## WHAT YOU ARE ASKED TO DO:
Every line of the entries below that mentions "hind" is to be copied out.

## Saved entries:
= Beginning of Section =

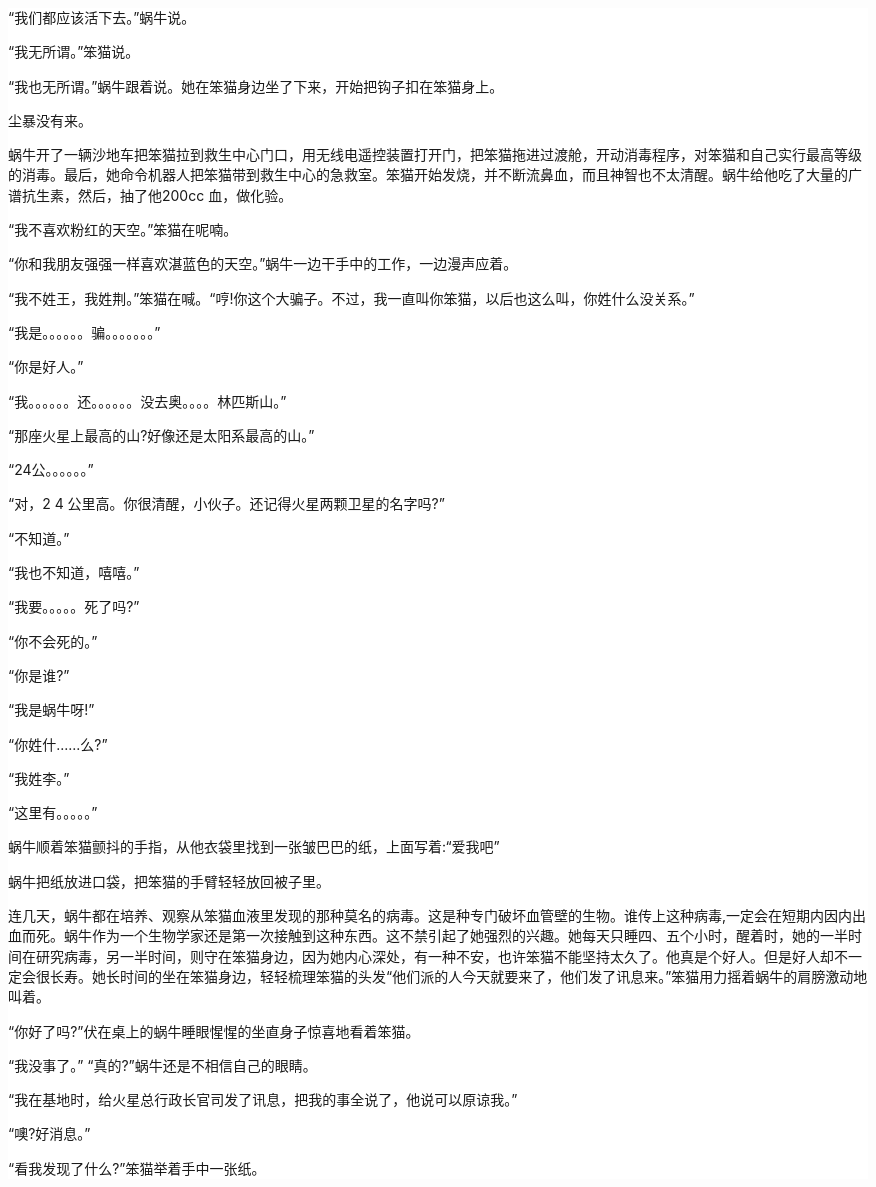 “我们都应该活下去。”蜗牛说。

“我无所谓。”笨猫说。

“我也无所谓。”蜗牛跟着说。她在笨猫身边坐了下来，开始把钩子扣在笨猫身上。

尘暴没有来。

蜗牛开了一辆沙地车把笨猫拉到救生中心门口，用无线电遥控装置打开门，把笨猫拖进过渡舱，开动消毒程序，对笨猫和自己实行最高等级的消毒。最后，她命令机器人把笨猫带到救生中心的急救室。笨猫开始发烧，并不断流鼻血，而且神智也不太清醒。蜗牛给他吃了大量的广谱抗生素，然后，抽了他200cc 血，做化验。

“我不喜欢粉红的天空。”笨猫在呢喃。

“你和我朋友强强一样喜欢湛蓝色的天空。”蜗牛一边干手中的工作，一边漫声应着。

“我不姓王，我姓荆。”笨猫在喊。“哼!你这个大骗子。不过，我一直叫你笨猫，以后也这么叫，你姓什么没关系。”

“我是。。。。。。骗。。。。。。。”

“你是好人。”

“我。。。。。。还。。。。。。没去奥。。。。林匹斯山。”

“那座火星上最高的山?好像还是太阳系最高的山。”

“24公。。。。。。”

“对，2 4 公里高。你很清醒，小伙子。还记得火星两颗卫星的名字吗?”

“不知道。”

“我也不知道，嘻嘻。”

“我要。。。。。死了吗?”

“你不会死的。”

“你是谁?”

“我是蜗牛呀!”

“你姓什......么?”

“我姓李。”

“这里有。。。。。”

蜗牛顺着笨猫颤抖的手指，从他衣袋里找到一张皱巴巴的纸，上面写着:“爱我吧”

蜗牛把纸放进口袋，把笨猫的手臂轻轻放回被子里。

连几天，蜗牛都在培养、观察从笨猫血液里发现的那种莫名的病毒。这是种专门破坏血管壁的生物。谁传上这种病毒,一定会在短期内因内出血而死。蜗牛作为一个生物学家还是第一次接触到这种东西。这不禁引起了她强烈的兴趣。她每天只睡四、五个小时，醒着时，她的一半时间在研究病毒，另一半时间，则守在笨猫身边，因为她内心深处，有一种不安，也许笨猫不能坚持太久了。他真是个好人。但是好人却不一定会很长寿。她长时间的坐在笨猫身边，轻轻梳理笨猫的头发“他们派的人今天就要来了，他们发了讯息来。”笨猫用力摇着蜗牛的肩膀激动地叫着。

“你好了吗?”伏在桌上的蜗牛睡眼惺惺的坐直身子惊喜地看着笨猫。

“我没事了。”
“真的?”蜗牛还是不相信自己的眼睛。

“我在基地时，给火星总行政长官司发了讯息，把我的事全说了，他说可以原谅我。”

“噢?好消息。”

“看我发现了什么?”笨猫举着手中一张纸。
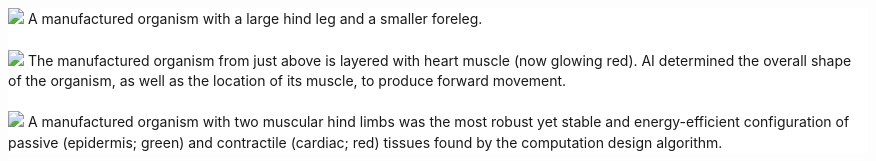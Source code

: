 <img src="https://drive.google.com/uc?export=view&id=1MGZEem_UAjZ_ST-sh6Z20qPx9LYQUELy" width="100%">
A manufactured organism with a large hind leg and a smaller foreleg.
<br><br>

<img src="https://drive.google.com/uc?export=view&id=1daz4yUWZASj5kgnVLjmTuLrzFah126vv" width="100%">
The manufactured organism from just above is layered with heart muscle (now glowing red). AI determined the overall shape of the organism, as well as the location of its muscle, to produce forward movement.
<br><br>

<img src="https://drive.google.com/uc?export=view&id=1D0mtddhmLyJCyS_IDFYqJ0oQM2Ze0s9w" width="100%">
A manufactured organism with two muscular hind limbs was the most robust yet stable and energy-efficient configuration of passive (epidermis; green) and contractile (cardiac; red) tissues found by the computation design algorithm. 

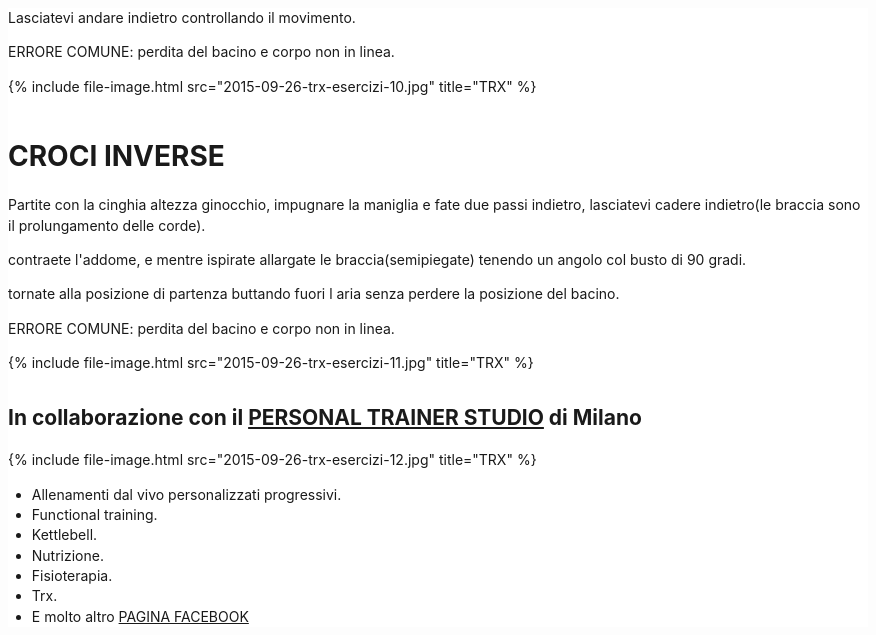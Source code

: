 Lasciatevi andare indietro controllando il movimento.

ERRORE COMUNE: perdita del bacino e corpo non in linea.

{% include file-image.html src="2015-09-26-trx-esercizi-10.jpg" title="TRX" %}

CROCI INVERSE
=============

Partite con la cinghia altezza ginocchio, impugnare la maniglia e fate due passi indietro, lasciatevi cadere indietro(le braccia sono il prolungamento delle corde).

contraete l'addome, e mentre ispirate allargate le braccia(semipiegate) tenendo un angolo col busto di 90 gradi.

tornate alla posizione di partenza buttando fuori l aria senza perdere la posizione del bacino.

ERRORE COMUNE: perdita del bacino e corpo non in linea.

{% include file-image.html src="2015-09-26-trx-esercizi-11.jpg" title="TRX" %}


In collaborazione con il [PERSONAL TRAINER STUDIO](https://www.facebook.com/PtStudioMilano/) di Milano
------------------------------------------------------------------------------------------------------

{% include file-image.html src="2015-09-26-trx-esercizi-12.jpg" title="TRX" %}

* Allenamenti dal vivo personalizzati progressivi.
* Functional training.
* Kettlebell.
* Nutrizione.
* Fisioterapia.
* Trx.
* E molto altro [PAGINA FACEBOOK](https://www.facebook.com/PtStudioMilano/)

= End of Section =

## SOLVED PROBLEM:
A manufactured organism with a large hind leg and a smaller foreleg.
A manufactured organism with two muscular hind limbs was the most robust yet stable and energy-efficient configuration of passive (epidermis; green) and contractile (cardiac; red) tissues found by the computation design algorithm. 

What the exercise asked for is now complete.